Everything Happens To Me

Everything Happens To Me

基本データ

  • 作曲年:1941年
  • 作曲:Matt Dennis (1914-2002)
  • 作詞:Thomas Adair (1913-1988)

参考音源

Bud Powell Trio (1947)
演奏は1コーラスのみで、キーはB♭。
Charlie Parker / With Strings Complete Mastertakes (1949)
ストリングス入りのため敬遠する方もあるが、私は名盤だと思う。キーはG。
Thelonious Monk / Alone In San Francisco (1959)
ソロでの演奏。キーはB♭。
Bill Evans / Trio ’64 (1963)
録音が1963年で、リリースが翌年。キーはB♭。

曲目解説

当時トミー・ドーシー楽団の作編曲を担当していたDennisと、電力会社に勤務しながら創作活動をしていたAdairのコンビによる1曲。1941年、ドーシー楽団によって初演された。そのときにフィーチャーされたのは歌手のフランク・シナトラである。ヴァースから演奏された。

メロディとコード

キーはB♭として解説する。

2小節目

原曲は、Dm7 D♭dim7 が正しいし、このように演奏されるケースがほとんど。

よく、アマチュアのセッションなどで、Dm7 G7のように演奏しているのを耳にするが、No! と叫びたくなる。まず、第一にメロディB♭と衝突する。

もっとも、次のコードがCm7なので、G7にしたい気持ちも分からないではない(そのほうが簡単である)。
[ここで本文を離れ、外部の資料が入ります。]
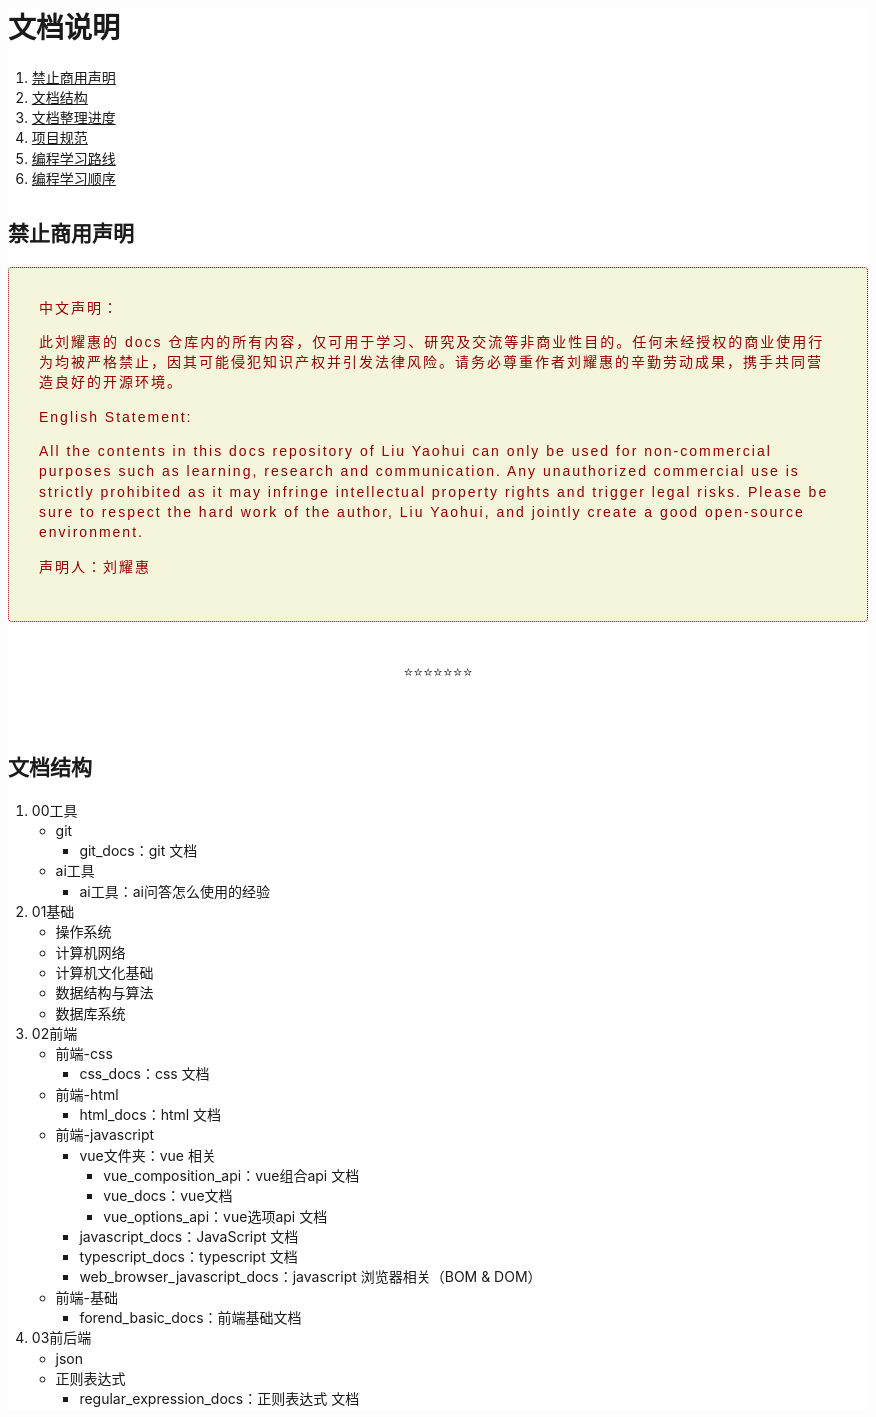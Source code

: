 
# 文档说明
1. [禁止商用声明](#禁止商用声明)
2. [文档结构](#文档结构)
3. [文档整理进度](#文档整理进度)
4. [项目规范](#项目规范)
5. [编程学习路线](#编程学习路线)
6. [编程学习顺序](#编程学习顺序)


## 禁止商用声明


<div style="font-family: Arial, sans-serif;font-size: 14px;color: #990000;background-color: #f5f5dc;padding: 30px;border: 1px dotted #990000;border-radius: 4px;letter-spacing: 2px;">
中文声明：

此刘耀惠的 docs 仓库内的所有内容，仅可用于学习、研究及交流等非商业性目的。任何未经授权的商业使用行为均被严格禁止，因其可能侵犯知识产权并引发法律风险。请务必尊重作者刘耀惠的辛勤劳动成果，携手共同营造良好的开源环境。

English Statement:

All the contents in this docs repository of Liu Yaohui can only be used for non-commercial purposes such as learning, research and communication. Any unauthorized commercial use is strictly prohibited as it may infringe intellectual property rights and trigger legal risks. Please be sure to respect the hard work of the author, Liu Yaohui, and jointly create a good open-source environment. 

声明人：刘耀惠
</div>


<div style="text-align:center"><br><br>⭐⭐⭐⭐⭐⭐⭐<br><br><br></div>



## 文档结构
1. 00工具
    * git
        * git_docs：git 文档
    * ai工具
        * ai工具：ai问答怎么使用的经验
2. 01基础
    * 操作系统
    * 计算机网络
    * 计算机文化基础
    * 数据结构与算法
    * 数据库系统
3. 02前端
    * 前端-css
        * css_docs：css 文档
    * 前端-html
        * html_docs：html 文档
    * 前端-javascript
        * vue文件夹：vue 相关
            * vue_composition_api：vue组合api 文档
            * vue_docs：vue文档
            * vue_options_api：vue选项api 文档
        * javascript_docs：JavaScript 文档
        * typescript_docs：typescript 文档
        * web_browser_javascript_docs：javascript 浏览器相关（BOM & DOM）
    * 前端-基础
        * forend_basic_docs：前端基础文档
4. 03前后端
    * json
    * 正则表达式
        * regular_expression_docs：正则表达式 文档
しかし、D♭dim7でソロを演奏しようとしているのに、勝手にG7を弾かれようものならサウンドは崩壊してしまう。勝手にそのようなことをされては、ソロイストにとって迷惑この上ない。伴奏者は、自分の無知と無神経さを自覚するべきだ。

と、なぜここまで過激な表現をするかというと、このようなケースがとても多いからである。念のため強調しておくが、G7はD♭dim7の代理コードでもなんでもない。だから、どんな理由があろうとも絶対に弾いてはいけない(なお、Powel(1947)はB♭maj7 Gm7と演奏している。曲全体にリハーモナイズしていて意図は明確でもちろんサウンドしている。このように自覚的にリハーモナイズしていて、それが美しければ構わない)。
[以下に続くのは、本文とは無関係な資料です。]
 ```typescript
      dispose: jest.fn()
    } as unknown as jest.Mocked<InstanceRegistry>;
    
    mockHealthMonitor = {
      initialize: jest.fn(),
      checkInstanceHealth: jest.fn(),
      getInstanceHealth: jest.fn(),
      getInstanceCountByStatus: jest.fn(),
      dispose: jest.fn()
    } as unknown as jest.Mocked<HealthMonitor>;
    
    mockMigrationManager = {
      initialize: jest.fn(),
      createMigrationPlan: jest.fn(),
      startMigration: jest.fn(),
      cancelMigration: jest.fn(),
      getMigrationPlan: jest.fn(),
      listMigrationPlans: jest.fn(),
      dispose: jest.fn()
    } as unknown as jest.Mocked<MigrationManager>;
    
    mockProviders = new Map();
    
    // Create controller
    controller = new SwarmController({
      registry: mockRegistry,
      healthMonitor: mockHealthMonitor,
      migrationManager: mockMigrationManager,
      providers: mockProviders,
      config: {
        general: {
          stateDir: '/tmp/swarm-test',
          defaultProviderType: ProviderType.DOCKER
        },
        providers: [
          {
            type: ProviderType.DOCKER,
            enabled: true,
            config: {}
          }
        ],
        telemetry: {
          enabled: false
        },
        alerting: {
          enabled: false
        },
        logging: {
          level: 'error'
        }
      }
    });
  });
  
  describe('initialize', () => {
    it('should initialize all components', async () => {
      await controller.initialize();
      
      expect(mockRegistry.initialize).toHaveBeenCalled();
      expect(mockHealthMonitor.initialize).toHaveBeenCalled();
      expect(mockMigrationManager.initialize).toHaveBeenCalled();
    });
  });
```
自分も過去に通ってきた道であるから、アマチュアのプレイヤーなら発達段階ということで大目に見るくらいの余裕はさすがの私にもある。しかし、プロを自称したり、アマチュアであってもセッションで大きな顔して偉そうな(しかも心ない)ことをいうセッション奉行(?)にははっきり物申したくなる。
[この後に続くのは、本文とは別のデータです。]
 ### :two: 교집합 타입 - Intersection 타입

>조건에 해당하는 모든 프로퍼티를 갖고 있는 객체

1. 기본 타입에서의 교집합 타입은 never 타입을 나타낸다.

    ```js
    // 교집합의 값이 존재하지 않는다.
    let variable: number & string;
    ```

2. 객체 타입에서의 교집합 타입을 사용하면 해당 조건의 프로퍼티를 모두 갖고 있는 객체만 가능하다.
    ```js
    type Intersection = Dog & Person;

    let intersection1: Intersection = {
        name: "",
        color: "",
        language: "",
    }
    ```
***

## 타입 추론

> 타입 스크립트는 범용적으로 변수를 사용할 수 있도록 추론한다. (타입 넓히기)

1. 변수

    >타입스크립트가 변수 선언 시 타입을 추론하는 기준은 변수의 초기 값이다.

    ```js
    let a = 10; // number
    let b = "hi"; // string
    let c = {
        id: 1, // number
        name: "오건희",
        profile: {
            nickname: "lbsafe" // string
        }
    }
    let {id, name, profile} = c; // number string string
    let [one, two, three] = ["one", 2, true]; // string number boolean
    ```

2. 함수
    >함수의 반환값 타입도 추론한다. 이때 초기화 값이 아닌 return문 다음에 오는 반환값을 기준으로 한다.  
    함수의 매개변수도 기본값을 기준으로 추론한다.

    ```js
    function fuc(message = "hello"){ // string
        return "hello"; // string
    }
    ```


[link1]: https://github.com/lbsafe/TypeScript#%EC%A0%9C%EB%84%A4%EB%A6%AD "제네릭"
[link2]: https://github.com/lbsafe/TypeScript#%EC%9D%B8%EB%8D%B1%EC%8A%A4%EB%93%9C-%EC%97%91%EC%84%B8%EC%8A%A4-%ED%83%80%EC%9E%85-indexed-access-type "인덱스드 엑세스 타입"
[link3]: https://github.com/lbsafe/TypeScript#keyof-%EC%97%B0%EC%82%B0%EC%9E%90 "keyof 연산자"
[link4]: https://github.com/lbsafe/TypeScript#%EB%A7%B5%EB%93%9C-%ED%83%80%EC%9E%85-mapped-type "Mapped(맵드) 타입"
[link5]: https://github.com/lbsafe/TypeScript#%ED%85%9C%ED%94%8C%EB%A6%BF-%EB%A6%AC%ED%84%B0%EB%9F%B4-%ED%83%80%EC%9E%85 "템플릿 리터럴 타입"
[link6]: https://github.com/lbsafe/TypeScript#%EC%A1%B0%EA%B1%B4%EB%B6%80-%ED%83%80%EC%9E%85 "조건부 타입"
この曲、ジャム・セッションの入門曲のように思われているけれども、ここのB♭dimをきちんと演奏するのは、実は結構むずかしい。

この曲、知っているようで実はよく知られていない代表のようなものである。試しに、セッションで偉そうにしているセッション奉行に「ちなみにこの曲、誰の演奏がお好きですか?」ときいてみよう。そして、その人の譜面を指さして「このコードチェンジって、誰が演奏していますかね?」なんて尋ねてみるのもよい。

この機会に、ぜひ音源とじっくり向き合って欲しい。そうそう、次の項で取り上げる5小節目のコードは、この曲をどこまで知っているか、試金石になるのではないか。

5小節目

ジャム・セッションなのでよく参照されている曲集にはCm7 / E♭m7 A♭7 などと書かれている。そもそも、誰がこの進行で演奏しているのか、編集者ならともかくジャム・セッションのプレイヤーで、知っている人は少ないのではないだろうか。

私も確かなことは言えない。しかしB♭メジャーでの録音を探してみると比較的古い録音としてPowell(1947)が見つかる。きいてみると、確かにベースはCを弾いているが、ピアノはBdimのようにも聴こえ、3-4拍目は、E♭m7 A♭7のように演奏しているようだ。

Monk(1959)もB♭で演奏しているが、この進行では演奏していない(後術するオリジナルの進行に近い)。

Evans(1963)もキーはB♭である。全体的にリハーモナイズしてあるが、Powell(1947)も参考にした形跡がある。ここの進行に関していえば、曲集によくあるコード進行である(ただし、E♭m7を省略して3-4拍目を通してA♭7としている)。

それでは、オリジナルがどうなっているかといえば、Bdim Cm7(♭5)である。これは1941年のドーシー楽団の初演はもちろん、Parker(1949)や1950年代のBillie HolidayやElla Fitzgeraldの録音などもこのコード進行を採用しているし、ちょっとかいつまんで探してみても、Duke Jordan(Flight To Denmark,1973年)やChet Baker(Let’s Get Lost, 1987年)、さらには21世紀になったこんにちでもこのオリジナル・チェンジが生きている。

確かにこのオリジナル・チェンジは、少しイレギュラーなコード進行で敬遠されがちなのかもしれない。曲集に載っているチェンジのほうがビバップ以降の合理的解釈にふさわしいという考えもあろう。しかし、オリジナルのコード進行の美しさが古臭いかといえばそんなことはないように私には思われる。

どちらで演奏するのも誤りではないし、これは好みの問題だ。好みとはすなわち選択の問題だと思う。もし、「曲集に書いてあるから」とか、「その方法しか知らない」というのは、選択の問題とはいえない。最初からすぐに気づくのは難しいかもしれないが、「あれ、この響きは、譜面と少し違うのかもしれない」という気づきなら、誰にでもじゅうぶん可能性がある。感性を磨いて、ぜひ疑問に思ったことはぜひワークショップで質問して解決して欲しいと願う。

6小節目

オリジナル通り、Dm7 G7が多い。理論的にはDm7 D♭dimも可能である。

17-20小節目

ブリッジの部分である。

原曲は、Fm7 B♭7alt | E♭maj7 | Fm7 B♭7alt | E♭maj7 | であり、特別なリハーモナイズしない限り、このように演奏される。もちろん、18小節目後半はしばしはCm7またはC7とすることがある。

注意しておきたいのは、メロディの関係でB♭7がオルタードテンションになることである。オルタード・スケールを学ぶにはたいへんいい機会であるが、この曲を気軽なセッション曲のように気楽に考えることがいかに浅はかかということがよく分かる。

なお、Evans(1963)は、Fm7(♭5) B♭7alt |Gm7 C7 | A♭m7 D♭7 | G♭maj7 C♭maj7(Bmaj7) | のようにリハーモナイズしている。

21-22小節目

ここも、Em7 A7alt | Dmaj7 | のように、メロディのためにA7がオルタードテンションになる。